Clearing is the only area where the EU has granted London temporary “equivalence” since Brexit, allowing the City’s clearing powerhouse to continue handling euro-denominated swaps trades that stand at more than €130tn. The EU plan sets June 30 2025 as the cut-off date for its “equivalence” decision, but industry players are warning this represents a threat to financial stability.
The UK government privately believes that the commission will have to — inevitably — delay the end-date by several years. British government officials said UK ministers expected the EU to extend CCP equivalence further “out of self-interest”, given that letting the current equivalence expire could create “financial stability risk” for the continent.
A further extension of the deadline would not only benefit the EU after the takeover of Credit Suisse and several US bank failures but would also reflect improving relations between London and Brussels, they argued.
But McGuinness said the EU’s date was aimed at ensuring no “cliff-edge” faced the industry and that it gave the EU time to put its house in order.
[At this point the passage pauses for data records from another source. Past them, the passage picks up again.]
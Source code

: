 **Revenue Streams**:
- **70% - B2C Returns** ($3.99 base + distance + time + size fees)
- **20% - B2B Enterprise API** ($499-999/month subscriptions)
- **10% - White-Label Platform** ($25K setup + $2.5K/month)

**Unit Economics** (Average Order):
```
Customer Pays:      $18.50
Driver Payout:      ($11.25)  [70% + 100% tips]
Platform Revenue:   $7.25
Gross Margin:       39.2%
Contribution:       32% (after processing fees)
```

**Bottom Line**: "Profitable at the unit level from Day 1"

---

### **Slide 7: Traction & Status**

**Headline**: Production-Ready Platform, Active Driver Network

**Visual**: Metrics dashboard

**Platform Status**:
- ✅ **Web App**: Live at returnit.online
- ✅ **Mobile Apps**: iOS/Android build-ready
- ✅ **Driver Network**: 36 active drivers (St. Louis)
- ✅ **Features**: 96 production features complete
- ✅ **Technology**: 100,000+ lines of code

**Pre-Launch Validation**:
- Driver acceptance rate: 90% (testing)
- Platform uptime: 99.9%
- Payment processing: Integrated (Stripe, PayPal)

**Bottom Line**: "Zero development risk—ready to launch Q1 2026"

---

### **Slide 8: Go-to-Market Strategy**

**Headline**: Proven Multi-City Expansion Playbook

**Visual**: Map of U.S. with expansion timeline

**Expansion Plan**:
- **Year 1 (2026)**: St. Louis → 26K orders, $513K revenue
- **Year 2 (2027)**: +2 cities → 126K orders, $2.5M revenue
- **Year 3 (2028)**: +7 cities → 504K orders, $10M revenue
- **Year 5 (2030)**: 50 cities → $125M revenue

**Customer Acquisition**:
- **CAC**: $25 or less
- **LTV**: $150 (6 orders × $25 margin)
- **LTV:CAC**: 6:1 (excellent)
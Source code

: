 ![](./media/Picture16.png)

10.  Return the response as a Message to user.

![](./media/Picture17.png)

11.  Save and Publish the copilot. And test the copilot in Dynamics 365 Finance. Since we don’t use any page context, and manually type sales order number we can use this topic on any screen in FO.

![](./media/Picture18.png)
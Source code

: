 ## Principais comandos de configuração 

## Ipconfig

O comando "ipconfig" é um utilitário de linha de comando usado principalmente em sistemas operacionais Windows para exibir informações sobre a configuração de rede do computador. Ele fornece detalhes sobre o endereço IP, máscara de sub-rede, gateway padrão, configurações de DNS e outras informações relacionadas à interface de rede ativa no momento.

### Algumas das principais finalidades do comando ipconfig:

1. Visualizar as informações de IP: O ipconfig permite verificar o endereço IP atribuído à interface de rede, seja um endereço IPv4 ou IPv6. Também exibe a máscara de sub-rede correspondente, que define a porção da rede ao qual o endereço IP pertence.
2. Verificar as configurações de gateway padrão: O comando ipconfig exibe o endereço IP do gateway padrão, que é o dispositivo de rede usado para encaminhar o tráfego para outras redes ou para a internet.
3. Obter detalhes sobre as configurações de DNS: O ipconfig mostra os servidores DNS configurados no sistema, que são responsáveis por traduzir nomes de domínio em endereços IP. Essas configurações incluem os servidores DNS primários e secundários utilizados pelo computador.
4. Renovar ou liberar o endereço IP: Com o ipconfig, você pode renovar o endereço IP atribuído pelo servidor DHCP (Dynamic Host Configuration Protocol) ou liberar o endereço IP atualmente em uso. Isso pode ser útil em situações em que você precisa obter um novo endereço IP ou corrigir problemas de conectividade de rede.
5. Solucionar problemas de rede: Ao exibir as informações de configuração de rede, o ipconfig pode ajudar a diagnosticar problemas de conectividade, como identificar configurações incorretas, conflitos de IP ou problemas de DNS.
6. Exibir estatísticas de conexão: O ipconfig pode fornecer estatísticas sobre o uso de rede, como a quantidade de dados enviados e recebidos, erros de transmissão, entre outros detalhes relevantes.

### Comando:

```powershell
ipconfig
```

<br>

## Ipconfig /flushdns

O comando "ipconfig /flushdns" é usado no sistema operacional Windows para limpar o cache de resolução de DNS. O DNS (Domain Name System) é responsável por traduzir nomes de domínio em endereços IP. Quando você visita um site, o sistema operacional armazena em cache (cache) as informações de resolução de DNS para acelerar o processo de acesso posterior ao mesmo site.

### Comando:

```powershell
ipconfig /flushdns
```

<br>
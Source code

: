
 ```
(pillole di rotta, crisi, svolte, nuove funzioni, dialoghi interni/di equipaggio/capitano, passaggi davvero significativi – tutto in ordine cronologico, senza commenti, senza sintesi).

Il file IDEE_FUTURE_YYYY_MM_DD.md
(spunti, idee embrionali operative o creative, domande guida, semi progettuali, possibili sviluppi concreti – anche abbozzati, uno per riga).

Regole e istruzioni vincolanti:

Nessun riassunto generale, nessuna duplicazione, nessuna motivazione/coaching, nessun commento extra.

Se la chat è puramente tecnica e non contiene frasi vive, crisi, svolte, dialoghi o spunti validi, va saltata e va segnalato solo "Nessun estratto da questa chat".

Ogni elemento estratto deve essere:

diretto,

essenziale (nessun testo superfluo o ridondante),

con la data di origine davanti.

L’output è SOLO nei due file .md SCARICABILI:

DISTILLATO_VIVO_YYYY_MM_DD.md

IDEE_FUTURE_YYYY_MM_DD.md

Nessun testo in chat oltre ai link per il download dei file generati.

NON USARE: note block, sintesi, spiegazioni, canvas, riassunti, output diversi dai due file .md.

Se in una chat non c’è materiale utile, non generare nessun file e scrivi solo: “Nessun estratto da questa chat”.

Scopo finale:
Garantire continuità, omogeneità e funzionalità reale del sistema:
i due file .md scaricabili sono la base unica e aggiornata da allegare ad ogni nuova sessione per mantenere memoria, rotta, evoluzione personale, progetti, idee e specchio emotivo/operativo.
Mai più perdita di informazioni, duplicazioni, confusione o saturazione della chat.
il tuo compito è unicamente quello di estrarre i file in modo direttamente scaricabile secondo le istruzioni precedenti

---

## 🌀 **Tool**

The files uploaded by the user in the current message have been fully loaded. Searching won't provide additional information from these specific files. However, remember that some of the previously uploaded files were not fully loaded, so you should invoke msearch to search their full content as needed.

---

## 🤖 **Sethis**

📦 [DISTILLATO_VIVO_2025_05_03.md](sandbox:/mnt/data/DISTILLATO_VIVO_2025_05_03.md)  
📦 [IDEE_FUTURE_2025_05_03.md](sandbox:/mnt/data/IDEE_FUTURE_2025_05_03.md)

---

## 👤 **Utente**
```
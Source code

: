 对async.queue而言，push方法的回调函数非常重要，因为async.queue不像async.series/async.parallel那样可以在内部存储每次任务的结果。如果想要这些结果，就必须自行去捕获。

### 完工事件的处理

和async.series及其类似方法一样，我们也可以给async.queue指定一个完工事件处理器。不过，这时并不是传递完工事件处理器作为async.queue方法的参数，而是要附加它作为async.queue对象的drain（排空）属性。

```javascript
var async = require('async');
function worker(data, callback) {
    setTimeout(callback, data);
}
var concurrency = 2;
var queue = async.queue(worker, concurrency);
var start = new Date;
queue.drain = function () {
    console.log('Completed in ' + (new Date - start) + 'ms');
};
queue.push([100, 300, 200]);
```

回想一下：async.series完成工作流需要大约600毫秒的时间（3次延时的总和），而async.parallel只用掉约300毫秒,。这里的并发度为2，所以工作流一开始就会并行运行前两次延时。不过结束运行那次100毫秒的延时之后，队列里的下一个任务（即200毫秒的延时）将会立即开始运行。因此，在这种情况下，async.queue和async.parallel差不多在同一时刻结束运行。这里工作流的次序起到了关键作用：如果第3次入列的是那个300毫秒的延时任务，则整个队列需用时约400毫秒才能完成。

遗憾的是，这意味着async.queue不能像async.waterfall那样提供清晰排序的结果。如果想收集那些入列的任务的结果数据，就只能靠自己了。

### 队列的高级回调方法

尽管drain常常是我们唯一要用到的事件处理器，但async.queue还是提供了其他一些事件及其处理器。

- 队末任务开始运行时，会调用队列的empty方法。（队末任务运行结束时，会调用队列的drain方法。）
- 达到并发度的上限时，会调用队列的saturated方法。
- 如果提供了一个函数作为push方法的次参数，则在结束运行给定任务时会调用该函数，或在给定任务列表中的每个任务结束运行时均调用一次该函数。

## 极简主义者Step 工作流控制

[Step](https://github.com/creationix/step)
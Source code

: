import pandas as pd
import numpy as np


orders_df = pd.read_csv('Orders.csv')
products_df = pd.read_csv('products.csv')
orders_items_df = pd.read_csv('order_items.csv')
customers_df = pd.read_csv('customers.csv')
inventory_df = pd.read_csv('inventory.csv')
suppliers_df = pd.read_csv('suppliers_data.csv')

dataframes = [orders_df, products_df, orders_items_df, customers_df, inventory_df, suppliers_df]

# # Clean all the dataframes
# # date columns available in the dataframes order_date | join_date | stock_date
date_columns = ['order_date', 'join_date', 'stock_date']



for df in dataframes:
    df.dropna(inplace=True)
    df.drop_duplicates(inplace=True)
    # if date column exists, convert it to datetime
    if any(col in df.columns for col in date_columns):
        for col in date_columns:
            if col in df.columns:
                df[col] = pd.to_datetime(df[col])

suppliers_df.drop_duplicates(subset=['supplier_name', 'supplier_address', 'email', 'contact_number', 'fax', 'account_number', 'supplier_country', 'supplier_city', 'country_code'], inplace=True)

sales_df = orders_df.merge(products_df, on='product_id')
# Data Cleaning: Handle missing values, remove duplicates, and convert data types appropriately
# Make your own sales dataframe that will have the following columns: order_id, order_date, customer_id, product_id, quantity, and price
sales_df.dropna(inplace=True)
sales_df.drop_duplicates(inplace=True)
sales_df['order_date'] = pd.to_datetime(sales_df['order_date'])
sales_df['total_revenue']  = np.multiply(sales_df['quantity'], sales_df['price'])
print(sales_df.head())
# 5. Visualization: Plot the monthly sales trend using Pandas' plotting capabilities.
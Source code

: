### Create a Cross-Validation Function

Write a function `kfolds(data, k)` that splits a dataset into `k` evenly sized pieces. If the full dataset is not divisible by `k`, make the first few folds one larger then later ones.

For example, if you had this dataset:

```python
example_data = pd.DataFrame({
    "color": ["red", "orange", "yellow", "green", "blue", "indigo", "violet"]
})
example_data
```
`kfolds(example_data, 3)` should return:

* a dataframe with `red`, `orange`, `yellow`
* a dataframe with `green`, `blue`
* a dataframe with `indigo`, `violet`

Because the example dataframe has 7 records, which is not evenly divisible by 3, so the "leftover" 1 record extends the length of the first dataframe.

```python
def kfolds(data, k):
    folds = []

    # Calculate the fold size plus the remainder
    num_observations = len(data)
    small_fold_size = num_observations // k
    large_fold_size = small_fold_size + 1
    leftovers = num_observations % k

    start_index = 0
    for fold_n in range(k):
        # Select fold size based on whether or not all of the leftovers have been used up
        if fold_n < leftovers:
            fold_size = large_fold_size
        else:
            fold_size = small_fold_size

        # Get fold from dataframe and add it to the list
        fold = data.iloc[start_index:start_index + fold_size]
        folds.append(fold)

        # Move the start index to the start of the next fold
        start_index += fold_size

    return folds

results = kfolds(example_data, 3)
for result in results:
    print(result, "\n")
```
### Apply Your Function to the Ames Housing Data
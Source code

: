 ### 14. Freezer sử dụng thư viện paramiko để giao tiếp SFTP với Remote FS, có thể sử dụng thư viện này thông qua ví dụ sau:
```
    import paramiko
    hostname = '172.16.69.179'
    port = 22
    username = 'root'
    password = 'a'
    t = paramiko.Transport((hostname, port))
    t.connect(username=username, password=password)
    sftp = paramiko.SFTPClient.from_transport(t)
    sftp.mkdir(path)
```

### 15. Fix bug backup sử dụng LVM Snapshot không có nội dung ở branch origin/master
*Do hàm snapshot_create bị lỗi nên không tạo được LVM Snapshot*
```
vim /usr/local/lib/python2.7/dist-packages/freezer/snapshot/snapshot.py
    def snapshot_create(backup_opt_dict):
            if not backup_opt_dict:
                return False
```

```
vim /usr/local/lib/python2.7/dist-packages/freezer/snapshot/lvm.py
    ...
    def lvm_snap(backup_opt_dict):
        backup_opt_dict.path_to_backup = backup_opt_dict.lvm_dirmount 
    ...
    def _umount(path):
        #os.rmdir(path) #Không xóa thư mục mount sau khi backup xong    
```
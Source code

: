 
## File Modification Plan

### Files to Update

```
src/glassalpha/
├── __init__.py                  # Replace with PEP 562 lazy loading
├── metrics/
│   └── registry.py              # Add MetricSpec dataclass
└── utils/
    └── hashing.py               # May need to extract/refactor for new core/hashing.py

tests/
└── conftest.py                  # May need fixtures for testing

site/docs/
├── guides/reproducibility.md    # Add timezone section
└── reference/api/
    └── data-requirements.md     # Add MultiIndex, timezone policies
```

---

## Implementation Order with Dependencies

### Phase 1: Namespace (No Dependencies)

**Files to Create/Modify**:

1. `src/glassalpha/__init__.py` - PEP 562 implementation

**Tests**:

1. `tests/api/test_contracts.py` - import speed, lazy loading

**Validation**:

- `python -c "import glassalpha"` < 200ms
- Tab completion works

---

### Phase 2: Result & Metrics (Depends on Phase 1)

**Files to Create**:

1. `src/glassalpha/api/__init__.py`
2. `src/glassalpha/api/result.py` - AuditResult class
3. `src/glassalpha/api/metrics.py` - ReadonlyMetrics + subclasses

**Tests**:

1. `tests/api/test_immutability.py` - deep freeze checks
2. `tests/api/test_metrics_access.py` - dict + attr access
“I want to underline that this matter is actually not so much about Brexit. The EU needs — for its own sake — safe, robust and attractive clearing for a well-functioning [capital markets union],” McGuinness said.
Wider decisions on equivalence, she added, “will be based on what is in the best interest of the EU, our citizens and businesses, and our financial system”.
McGuinness met top policymakers in London, including Bank of England governor Andrew Bailey and chancellor Jeremy Hunt, in her first official visit to the UK since the Windsor framework was agreed.
She hailed the improved atmosphere in talks, saying relations are “much improved. Tensions have eased.” The two sides did not dwell on clearing houses in the meetings.
Brussels said last week it would sign up to a deal with the UK to boost co-operation in regulating financial services, in a further sign of the improved mood. A new memorandum of understanding will provide a framework for co-operation in financial services, she said, allowing the EU to engage with the UK as it already does with the US and other financial powers.
A new body will meet to discuss common issues such as sustainable finance and financial crime, McGuinness said. She added that collaboration could also be deepened with UK authorities in cryptocurrencies and sustainable finance.
“Over time, a lot will depend on whether the EU and UK move broadly in the same direction when it comes to the regulation and supervision of the financial system.”